New Castle News

January 30, 2013

Commission approves shale lease of Pulaski game lands

Debbie Wachter
New Castle News

NEW CASTLE — The Pennsylvania Game Commission will allow Hilcorp Energy Co. to extract oil and gas from game lands in Pulaski Township.

The eight-member commission Tuesday unanimously approved a restricted surface use oil and gas cooperative agreement for two tracts of state game land 150. Those tracts, totaling 586 acres, are on the south side of Route 208 near Route 551, and off Valley View Road.

Two Lawrence County residents presented testimony in Harrisburg over the weekend against the proposal.

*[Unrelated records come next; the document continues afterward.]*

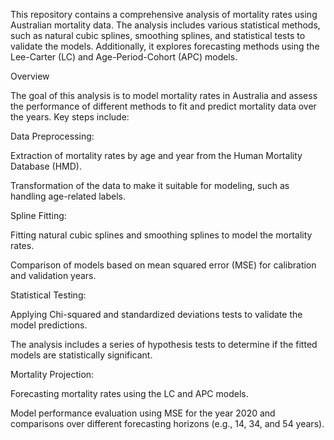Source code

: This repository contains a comprehensive analysis of mortality rates using Australian mortality data. The analysis includes various statistical methods, such as natural cubic splines, smoothing splines, and statistical tests to validate the models. Additionally, it explores forecasting methods using the Lee-Carter (LC) and Age-Period-Cohort (APC) models.

Overview

The goal of this analysis is to model mortality rates in Australia and assess the performance of different methods to fit and predict mortality data over the years. Key steps include:

Data Preprocessing:

Extraction of mortality rates by age and year from the Human Mortality Database (HMD).

Transformation of the data to make it suitable for modeling, such as handling age-related labels.

Spline Fitting:

Fitting natural cubic splines and smoothing splines to model the mortality rates.

Comparison of models based on mean squared error (MSE) for calibration and validation years.

Statistical Testing:

Applying Chi-squared and standardized deviations tests to validate the model predictions.

The analysis includes a series of hypothesis tests to determine if the fitted models are statistically significant.

Mortality Projection:

Forecasting mortality rates using the LC and APC models.

Model performance evaluation using MSE for the year 2020 and comparisons over different forecasting horizons (e.g., 14, 34, and 54 years).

Carrie Hahn of Volant and Martin Matteo of Pulaski gave the commission petitions protesting the use of the game lands for drilling and fracking.

Joe Neville, game commission director of information and education, commented Tuesday that, “Due to the small size of these two separate tracts and the privately held leases adjacent to the game lands, our staff recognized the potential loss of a significant amount of oil/gas revenue if we as an agency did not react in a prudent and environmentally conscious manner.”

The commission can now facilitate a restricted surface use lease and maximize its protection and management of its natural resources to the benefit of all sportsmen and wildlife, Neville said.

He noted that if the funding received from Hilcorp — $1.9 million plus 20 percent in royalties — can be used locally, it will be.

“We try, if there is any loss of usage to the public and sportsmen, to replace it somewhere nearby. That’s not always easy.”

The game commission had accepted public comment about the Pulaski project at its quarterly meeting.

Hahn and Matteo delivered the petitions that reportedly carried more than 4,700 online and in-person signatures. The documents protest the leasing and state that portions of the game lands lie within 1,000 feet of Pulaski Elementary School and within a 100-year flood zone.

The petition, posted online at, also contends that shale gas drilling poses environmental and health threats that include contamination of water supplies, destruction of public lands and increased air pollution.

“This took off much faster than we ever anticipated,” Hahn said, noting the petition was created Jan. 4.

The commission had advertised its Pulaski lands for leasing through competitive royalty bidding in October, and Hilcorp was the only bidder. The bid was opened Nov. 8.

The commission will receive a one-time bonus/rental payment of $3,250 per acre for a five-year paid-up agreement, and a minimum of 20 percent royalty of the value of oil, gas and condensate produced and sold from under the premises. The total bonus payment of $1,904,522 is to be deposited into a game fund account for the purchase of wildlife habitats, lands or other uses incidental to hunting, furtaking and wildlife management.

Oil and gas development will be regulated by the Pennsylvania Department of Environmental Protection and the commission’s standard restricted surface use oil and gas cooperative agreement, according to terms outlined in the game commission’s agenda.